The community was about four square blocks. The Our Mother of Mercy Catholic Church, completed in 1930 by Creoles for Creoles, serves as a social center for the neighborhood. The Houston Press described the Continental Zydeco Ballroom at 3101 Collingsworth as serving as the "Saturday-night focal point" for Frenchtown for several decades. Throughout its history, Frenchtown had narrow streets and a lack of sidewalks, complicating the riding of bicycles.

When new residents no longer moved to Frenchtown, the neighborhood culturally merged with the greater Fifth Ward. By 1979 several factors of change were occurring. Mexicans from Denver Harbor began moving into Frenchtown. Creole girls began marrying darker skinned black people. Older people were dying and younger people were moving out of the neighborhood.

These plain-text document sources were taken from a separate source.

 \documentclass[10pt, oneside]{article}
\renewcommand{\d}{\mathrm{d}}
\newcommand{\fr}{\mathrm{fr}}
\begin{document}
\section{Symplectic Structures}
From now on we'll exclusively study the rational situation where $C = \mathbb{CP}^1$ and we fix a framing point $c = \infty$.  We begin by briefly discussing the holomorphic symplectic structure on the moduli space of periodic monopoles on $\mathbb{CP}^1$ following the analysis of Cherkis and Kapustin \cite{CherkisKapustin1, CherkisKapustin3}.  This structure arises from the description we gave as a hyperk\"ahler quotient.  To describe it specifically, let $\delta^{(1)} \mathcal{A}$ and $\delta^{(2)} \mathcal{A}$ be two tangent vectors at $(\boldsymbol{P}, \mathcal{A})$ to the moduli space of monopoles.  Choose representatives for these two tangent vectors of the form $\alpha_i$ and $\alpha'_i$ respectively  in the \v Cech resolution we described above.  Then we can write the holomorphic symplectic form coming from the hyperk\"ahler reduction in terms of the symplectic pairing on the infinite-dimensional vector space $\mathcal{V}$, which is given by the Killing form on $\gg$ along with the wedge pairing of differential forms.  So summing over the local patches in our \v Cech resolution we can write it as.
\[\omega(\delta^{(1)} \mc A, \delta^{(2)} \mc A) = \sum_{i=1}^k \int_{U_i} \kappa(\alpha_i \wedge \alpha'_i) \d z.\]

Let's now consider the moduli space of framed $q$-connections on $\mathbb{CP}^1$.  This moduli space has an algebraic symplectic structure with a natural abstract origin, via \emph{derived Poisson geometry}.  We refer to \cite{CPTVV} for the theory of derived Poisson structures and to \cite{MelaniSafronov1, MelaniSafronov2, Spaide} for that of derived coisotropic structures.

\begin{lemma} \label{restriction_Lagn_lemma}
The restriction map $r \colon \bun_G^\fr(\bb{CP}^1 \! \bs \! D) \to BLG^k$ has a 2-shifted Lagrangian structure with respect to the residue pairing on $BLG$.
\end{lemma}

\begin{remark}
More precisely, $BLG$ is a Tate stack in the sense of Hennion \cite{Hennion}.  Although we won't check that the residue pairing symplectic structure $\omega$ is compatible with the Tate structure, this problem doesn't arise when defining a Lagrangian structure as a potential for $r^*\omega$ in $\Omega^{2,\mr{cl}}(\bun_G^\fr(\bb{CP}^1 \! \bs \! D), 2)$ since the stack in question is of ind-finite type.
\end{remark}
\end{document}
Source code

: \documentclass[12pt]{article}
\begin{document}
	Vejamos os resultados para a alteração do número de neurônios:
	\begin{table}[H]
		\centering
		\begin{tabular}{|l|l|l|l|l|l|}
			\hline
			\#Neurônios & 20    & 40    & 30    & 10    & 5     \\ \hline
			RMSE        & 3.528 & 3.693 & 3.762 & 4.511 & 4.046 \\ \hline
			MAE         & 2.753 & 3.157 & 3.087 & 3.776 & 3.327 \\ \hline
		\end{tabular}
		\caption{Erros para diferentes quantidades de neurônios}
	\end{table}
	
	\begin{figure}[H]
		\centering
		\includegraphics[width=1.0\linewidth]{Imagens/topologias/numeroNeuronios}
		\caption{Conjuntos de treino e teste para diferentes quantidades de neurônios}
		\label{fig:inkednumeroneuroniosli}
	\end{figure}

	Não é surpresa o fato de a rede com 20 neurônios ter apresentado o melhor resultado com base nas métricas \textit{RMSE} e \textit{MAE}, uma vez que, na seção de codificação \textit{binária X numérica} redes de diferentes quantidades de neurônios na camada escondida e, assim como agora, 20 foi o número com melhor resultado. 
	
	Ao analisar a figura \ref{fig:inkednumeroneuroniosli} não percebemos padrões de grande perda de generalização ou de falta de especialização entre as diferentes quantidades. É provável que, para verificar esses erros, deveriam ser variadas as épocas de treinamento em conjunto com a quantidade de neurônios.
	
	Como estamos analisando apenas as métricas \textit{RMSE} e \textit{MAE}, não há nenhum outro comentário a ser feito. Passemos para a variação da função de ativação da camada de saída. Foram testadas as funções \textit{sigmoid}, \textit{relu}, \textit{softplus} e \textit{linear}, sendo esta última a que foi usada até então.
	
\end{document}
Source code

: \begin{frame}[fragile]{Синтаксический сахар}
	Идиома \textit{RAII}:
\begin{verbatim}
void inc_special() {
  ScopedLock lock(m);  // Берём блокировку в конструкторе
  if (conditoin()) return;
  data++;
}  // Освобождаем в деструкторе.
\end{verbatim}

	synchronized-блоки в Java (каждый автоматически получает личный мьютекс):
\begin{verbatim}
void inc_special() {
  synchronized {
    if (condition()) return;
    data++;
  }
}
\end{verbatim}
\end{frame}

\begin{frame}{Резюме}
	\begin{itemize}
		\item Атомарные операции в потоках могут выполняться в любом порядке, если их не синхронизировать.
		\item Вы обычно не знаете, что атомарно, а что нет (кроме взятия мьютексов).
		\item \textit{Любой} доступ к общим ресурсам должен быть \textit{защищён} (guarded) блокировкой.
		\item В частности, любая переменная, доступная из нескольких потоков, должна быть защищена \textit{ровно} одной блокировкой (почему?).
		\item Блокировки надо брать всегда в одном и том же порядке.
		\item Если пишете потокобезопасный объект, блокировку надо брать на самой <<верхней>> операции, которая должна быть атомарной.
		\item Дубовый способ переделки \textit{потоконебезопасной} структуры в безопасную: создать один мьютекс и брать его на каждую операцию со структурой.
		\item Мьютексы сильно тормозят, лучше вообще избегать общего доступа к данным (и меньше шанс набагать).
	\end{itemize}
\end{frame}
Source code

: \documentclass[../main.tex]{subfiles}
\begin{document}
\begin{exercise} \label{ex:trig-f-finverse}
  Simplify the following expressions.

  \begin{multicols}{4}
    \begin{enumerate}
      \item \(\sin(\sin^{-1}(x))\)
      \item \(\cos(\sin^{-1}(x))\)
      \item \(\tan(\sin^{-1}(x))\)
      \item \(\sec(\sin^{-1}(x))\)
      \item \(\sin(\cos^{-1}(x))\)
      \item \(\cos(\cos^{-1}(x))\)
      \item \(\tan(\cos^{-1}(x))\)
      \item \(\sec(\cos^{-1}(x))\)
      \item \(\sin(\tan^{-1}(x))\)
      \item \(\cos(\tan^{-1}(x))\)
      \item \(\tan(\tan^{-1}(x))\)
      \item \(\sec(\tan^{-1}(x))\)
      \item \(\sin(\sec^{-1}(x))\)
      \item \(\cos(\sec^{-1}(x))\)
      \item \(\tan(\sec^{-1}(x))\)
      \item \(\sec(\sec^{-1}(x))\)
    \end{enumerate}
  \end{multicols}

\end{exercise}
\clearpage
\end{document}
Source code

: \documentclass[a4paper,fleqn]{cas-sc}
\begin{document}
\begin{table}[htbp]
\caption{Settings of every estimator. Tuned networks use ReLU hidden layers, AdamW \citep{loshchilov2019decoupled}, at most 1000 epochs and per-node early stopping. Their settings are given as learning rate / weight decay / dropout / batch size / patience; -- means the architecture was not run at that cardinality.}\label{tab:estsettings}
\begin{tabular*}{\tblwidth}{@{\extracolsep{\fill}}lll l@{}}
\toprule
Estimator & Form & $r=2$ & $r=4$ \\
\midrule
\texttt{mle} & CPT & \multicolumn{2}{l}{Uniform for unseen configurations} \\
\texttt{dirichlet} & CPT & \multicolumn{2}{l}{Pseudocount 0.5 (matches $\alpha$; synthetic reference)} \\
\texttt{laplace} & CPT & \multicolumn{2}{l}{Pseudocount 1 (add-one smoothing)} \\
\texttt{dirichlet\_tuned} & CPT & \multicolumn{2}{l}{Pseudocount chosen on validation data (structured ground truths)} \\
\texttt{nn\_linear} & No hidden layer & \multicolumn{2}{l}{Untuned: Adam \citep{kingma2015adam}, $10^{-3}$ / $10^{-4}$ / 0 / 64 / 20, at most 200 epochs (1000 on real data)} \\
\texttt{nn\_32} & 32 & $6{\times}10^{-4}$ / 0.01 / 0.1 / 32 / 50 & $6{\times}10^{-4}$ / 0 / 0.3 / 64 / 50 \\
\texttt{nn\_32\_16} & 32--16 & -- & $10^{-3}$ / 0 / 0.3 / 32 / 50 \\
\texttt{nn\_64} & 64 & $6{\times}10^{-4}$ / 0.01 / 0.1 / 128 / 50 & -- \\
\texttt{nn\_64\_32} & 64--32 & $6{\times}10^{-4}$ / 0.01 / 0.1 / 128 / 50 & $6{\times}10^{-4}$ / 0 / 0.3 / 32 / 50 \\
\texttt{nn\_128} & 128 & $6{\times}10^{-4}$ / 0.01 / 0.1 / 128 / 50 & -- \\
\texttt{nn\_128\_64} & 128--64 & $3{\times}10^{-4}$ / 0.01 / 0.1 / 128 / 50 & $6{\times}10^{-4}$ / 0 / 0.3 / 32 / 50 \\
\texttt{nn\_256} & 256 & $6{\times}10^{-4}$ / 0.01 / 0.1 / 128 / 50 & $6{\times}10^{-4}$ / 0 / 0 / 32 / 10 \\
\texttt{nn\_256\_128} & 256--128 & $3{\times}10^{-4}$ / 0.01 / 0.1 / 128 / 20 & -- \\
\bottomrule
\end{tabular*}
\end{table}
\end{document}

In 2002 Mike Snyder and Matt Schwarz of the Houston Chronicle said that Frenchtown was "scarred by decades of deterioration and neglect." The neighborhood had deteriorating houses that had been abandoned for years, vacant lots with high weeds, and a malfunctioning drainage system that resulted in standing rain. Snyder and Schwartz wrote that the issues "create health and safety hazards and lend the neighborhood a bleak, desolate appearance that discourages private investment and prompts many residents to leave when they can." By that year many Frenchtown residents began to distrust city officials. Frank Broussard, the head of the Frenchtown Association, said that the neighborhood needed new streets and adequate drainage and that the vacant lots needed to be dealt with. Snyder and Schwartz also said that "what distinguishes neighborhoods such as Frenchtown is chronic problems with basic infrastructure and services that contribute to blight and often lead to declining property values and dwindling population."